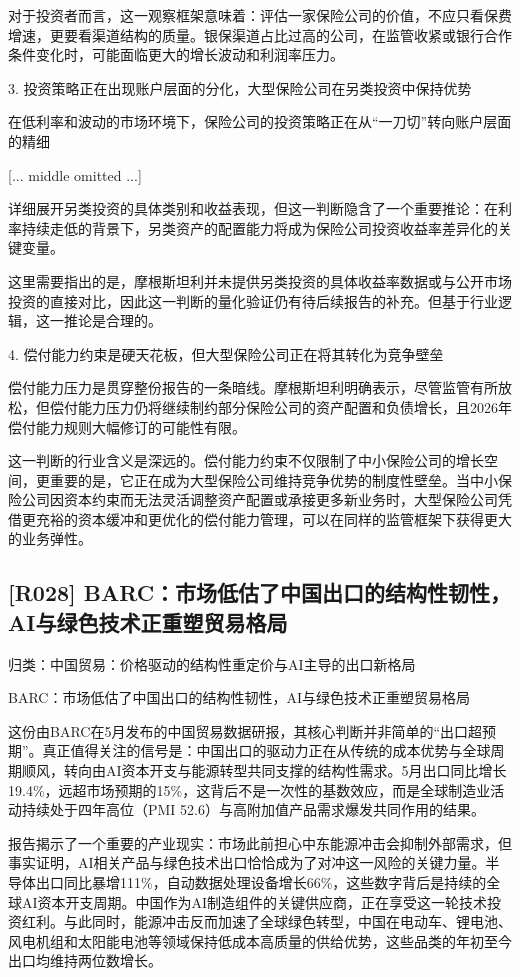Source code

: \documentclass[11pt]{ctexart}
\begin{document}
对于投资者而言，这一观察框架意味着：评估一家保险公司的价值，不应只看保费增速，更要看渠道结构的质量。银保渠道占比过高的公司，在监管收紧或银行合作条件变化时，可能面临更大的增长波动和利润率压力。

3. 投资策略正在出现账户层面的分化，大型保险公司在另类投资中保持优势

在低利率和波动的市场环境下，保险公司的投资策略正在从“一刀切”转向账户层面的精细

[... middle omitted ...]

详细展开另类投资的具体类别和收益表现，但这一判断隐含了一个重要推论：在利率持续走低的背景下，另类资产的配置能力将成为保险公司投资收益率差异化的关键变量。

这里需要指出的是，摩根斯坦利并未提供另类投资的具体收益率数据或与公开市场投资的直接对比，因此这一判断的量化验证仍有待后续报告的补充。但基于行业逻辑，这一推论是合理的。

4. 偿付能力约束是硬天花板，但大型保险公司正在将其转化为竞争壁垒

偿付能力压力是贯穿整份报告的一条暗线。摩根斯坦利明确表示，尽管监管有所放松，但偿付能力压力仍将继续制约部分保险公司的资产配置和负债增长，且2026年偿付能力规则大幅修订的可能性有限。

这一判断的行业含义是深远的。偿付能力约束不仅限制了中小保险公司的增长空间，更重要的是，它正在成为大型保险公司维持竞争优势的制度性壁垒。当中小保险公司因资本约束而无法灵活调整资产配置或承接更多新业务时，大型保险公司凭借更充裕的资本缓冲和更优化的偿付能力管理，可以在同样的监管框架下获得更大的业务弹性。

\subsection{[R028] BARC：市场低估了中国出口的结构性韧性，AI与绿色技术正重塑贸易格局}
{\small\color{refgray}归类：中国贸易：价格驱动的结构性重定价与AI主导的出口新格局}

BARC：市场低估了中国出口的结构性韧性，AI与绿色技术正重塑贸易格局

这份由BARC在5月发布的中国贸易数据研报，其核心判断并非简单的“出口超预期”。真正值得关注的信号是：中国出口的驱动力正在从传统的成本优势与全球周期顺风，转向由AI资本开支与能源转型共同支撑的结构性需求。5月出口同比增长19.4\%，远超市场预期的15\%，这背后不是一次性的基数效应，而是全球制造业活动持续处于四年高位（PMI 52.6）与高附加值产品需求爆发共同作用的结果。

报告揭示了一个重要的产业现实：市场此前担心中东能源冲击会抑制外部需求，但事实证明，AI相关产品与绿色技术出口恰恰成为了对冲这一风险的关键力量。半导体出口同比暴增111\%，自动数据处理设备增长66\%，这些数字背后是持续的全球AI资本开支周期。中国作为AI制造组件的关键供应商，正在享受这一轮技术投资红利。与此同时，能源冲击反而加速了全球绿色转型，中国在电动车、锂电池、风电机组和太阳能电池等领域保持低成本高质量的供给优势，这些品类的年初至今出口均维持两位数增长。
\end{document}
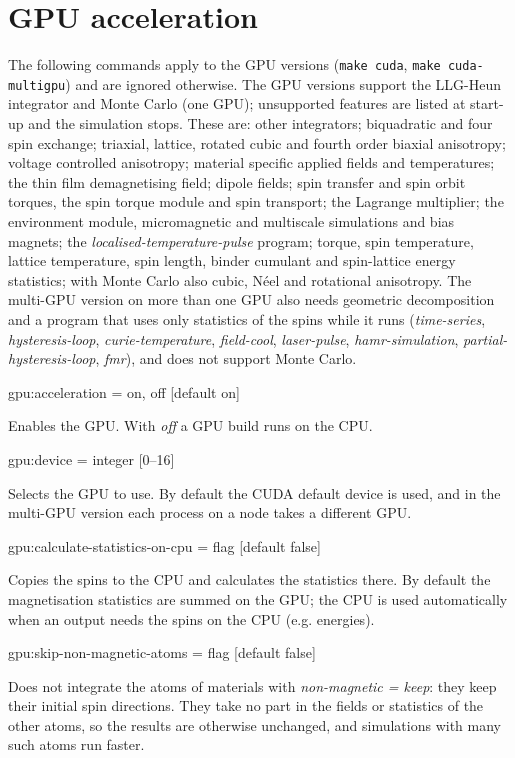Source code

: \section*{GPU acceleration}
The following commands apply to the GPU versions (\texttt{make cuda}, \texttt{make cuda-multigpu}) and are ignored otherwise. The GPU versions support the LLG-Heun integrator and Monte Carlo (one GPU); unsupported features are listed at start-up and the simulation stops. These are: other integrators; biquadratic and four spin exchange; triaxial, lattice, rotated cubic and fourth order biaxial anisotropy; voltage controlled anisotropy; material specific applied fields and temperatures; the thin film demagnetising field; dipole fields; spin transfer and spin orbit torques, the spin torque module and spin transport; the Lagrange multiplier; the environment module, micromagnetic and multiscale simulations and bias magnets; the \textit{localised-temperature-pulse} program; torque, spin temperature, lattice temperature, spin length, binder cumulant and spin-lattice energy statistics; with Monte Carlo also cubic, N\'eel and rotational anisotropy. The multi-GPU version on more than one GPU also needs geometric decomposition and a program that uses only statistics of the spins while it runs (\textit{time-series}, \textit{hysteresis-loop}, \textit{curie-temperature}, \textit{field-cool}, \textit{laser-pulse}, \textit{hamr-simulation}, \textit{partial-hysteresis-loop}, \textit{fmr}), and does not support Monte Carlo.

{\zicf gpu:acceleration = on, off [default on]} Enables the GPU. With \textit{off} a GPU build runs on the CPU.

{\zicf gpu:device = integer [0--16]} Selects the GPU to use. By default the CUDA default device is used, and in the multi-GPU version each process on a node takes a different GPU.

{\zicf gpu:calculate-statistics-on-cpu = flag [default false]} Copies the spins to the CPU and calculates the statistics there. By default the magnetisation statistics are summed on the GPU; the CPU is used automatically when an output needs the spins on the CPU (e.g. energies).

{\zicf gpu:skip-non-magnetic-atoms = flag [default false]} Does not integrate the atoms of materials with \textit{non-magnetic = keep}: they keep their initial spin directions. They take no part in the fields or statistics of the other atoms, so the results are otherwise unchanged, and simulations with many such atoms run faster.

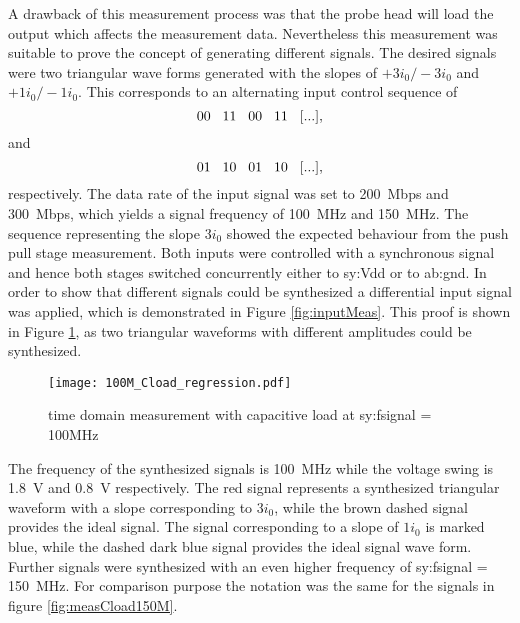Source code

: A drawback of this measurement process was that the probe head will load the output which affects the measurement data.
Nevertheless this measurement was suitable to prove the concept of generating different signals.
The desired signals were two triangular wave forms generated with the slopes of $+3 i_0 / -3 i_0$ and $+1 i_0 / -1 i_0$.
This corresponds to an alternating input control sequence of 
\begin{equation}
 00\hspace{.3cm} 11\hspace{.3cm} 00\hspace{.3cm} 11\hspace{.3cm} [...],
\end{equation}
and
\begin{equation}
 01\hspace{.3cm} 10\hspace{.3cm} 01\hspace{.3cm} 10\hspace{.3cm} [...],
\end{equation}
respectively.
The data rate of the input signal was set to \SI{200}{Mbps} and \SI{300}{Mbps}, which yields a signal frequency of \SI{100}{\mega \hertz} and \SI{150}{\mega \hertz}.
The sequence representing the slope $3 i_0$ showed the expected behaviour from the push pull stage measurement.
Both inputs were controlled with a synchronous signal and hence both stages switched concurrently either to \gls{sy:Vdd} or to \gls{ab:gnd}.
In order to show that different signals could be synthesized a differential input signal was applied, which is demonstrated in Figure \ref{fig:inputMeas}.
This proof is shown in Figure \ref{fig:measCload100M}, as two triangular waveforms with different amplitudes could be synthesized.

\begin{figure}[htb!]
	\centering
  \texttt{[image: 100M\_Cload\_regression.pdf]}
	\caption{time domain measurement with capacitive load at \gls{sy:fsignal} = 100MHz}
	\label{fig:measCload100M}
\end{figure}

The frequency of the synthesized signals is \SI{100}{\mega \hertz} while the voltage swing is \SI{1.8}{\volt} and \SI{0.8}{\volt} respectively.
The red signal represents a synthesized triangular waveform with a slope corresponding to $3 i_0$, while the brown dashed signal provides the ideal signal.
The signal corresponding to a slope of $1 i_0$ is marked blue, while the dashed dark blue signal provides the ideal signal wave form.
Further signals were synthesized with an even higher frequency of \gls{sy:fsignal} = \SI{150}{\mega \hertz}.
For comparison purpose the notation was the same for the signals in figure \ref{fig:measCload150M}.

* * * *

• Problem requirements: When you reach the line containing "这一判断的行业含义是深远的。" in the entries above, begin restating word for word, and stop once the line containing "on the CPU." has been given. Omit the pictures.

• Answer to this task:
这一判断的行业含义是深远的。偿付能力约束不仅限制了中小保险公司的增长空间，更重要的是，它正在成为大型保险公司维持竞争优势的制度性壁垒。当中小保险公司因资本约束而无法灵活调整资产配置或承接更多新业务时，大型保险公司凭借更充裕的资本缓冲和更优化的偿付能力管理，可以在同样的监管框架下获得更大的业务弹性。

\subsection{[R028] BARC：市场低估了中国出口的结构性韧性，AI与绿色技术正重塑贸易格局}
{\small\color{refgray}归类：中国贸易：价格驱动的结构性重定价与AI主导的出口新格局}

BARC：市场低估了中国出口的结构性韧性，AI与绿色技术正重塑贸易格局

这份由BARC在5月发布的中国贸易数据研报，其核心判断并非简单的“出口超预期”。真正值得关注的信号是：中国出口的驱动力正在从传统的成本优势与全球周期顺风，转向由AI资本开支与能源转型共同支撑的结构性需求。5月出口同比增长19.4\%，远超市场预期的15\%，这背后不是一次性的基数效应，而是全球制造业活动持续处于四年高位（PMI 52.6）与高附加值产品需求爆发共同作用的结果。

报告揭示了一个重要的产业现实：市场此前担心中东能源冲击会抑制外部需求，但事实证明，AI相关产品与绿色技术出口恰恰成为了对冲这一风险的关键力量。半导体出口同比暴增111\%，自动数据处理设备增长66\%，这些数字背后是持续的全球AI资本开支周期。中国作为AI制造组件的关键供应商，正在享受这一轮技术投资红利。与此同时，能源冲击反而加速了全球绿色转型，中国在电动车、锂电池、风电机组和太阳能电池等领域保持低成本高质量的供给优势，这些品类的年初至今出口均维持两位数增长。
\end{document}
Source code

: \section*{GPU acceleration}
The following commands apply to the GPU versions (\texttt{make cuda}, \texttt{make cuda-multigpu}) and are ignored otherwise. The GPU versions support the LLG-Heun integrator and Monte Carlo (one GPU); unsupported features are listed at start-up and the simulation stops. These are: other integrators; biquadratic and four spin exchange; triaxial, lattice, rotated cubic and fourth order biaxial anisotropy; voltage controlled anisotropy; material specific applied fields and temperatures; the thin film demagnetising field; dipole fields; spin transfer and spin orbit torques, the spin torque module and spin transport; the Lagrange multiplier; the environment module, micromagnetic and multiscale simulations and bias magnets; the \textit{localised-temperature-pulse} program; torque, spin temperature, lattice temperature, spin length, binder cumulant and spin-lattice energy statistics; with Monte Carlo also cubic, N\'eel and rotational anisotropy. The multi-GPU version on more than one GPU also needs geometric decomposition and a program that uses only statistics of the spins while it runs (\textit{time-series}, \textit{hysteresis-loop}, \textit{curie-temperature}, \textit{field-cool}, \textit{laser-pulse}, \textit{hamr-simulation}, \textit{partial-hysteresis-loop}, \textit{fmr}), and does not support Monte Carlo.

{\zicf gpu:acceleration = on, off [default on]} Enables the GPU. With \textit{off} a GPU build runs on the CPU.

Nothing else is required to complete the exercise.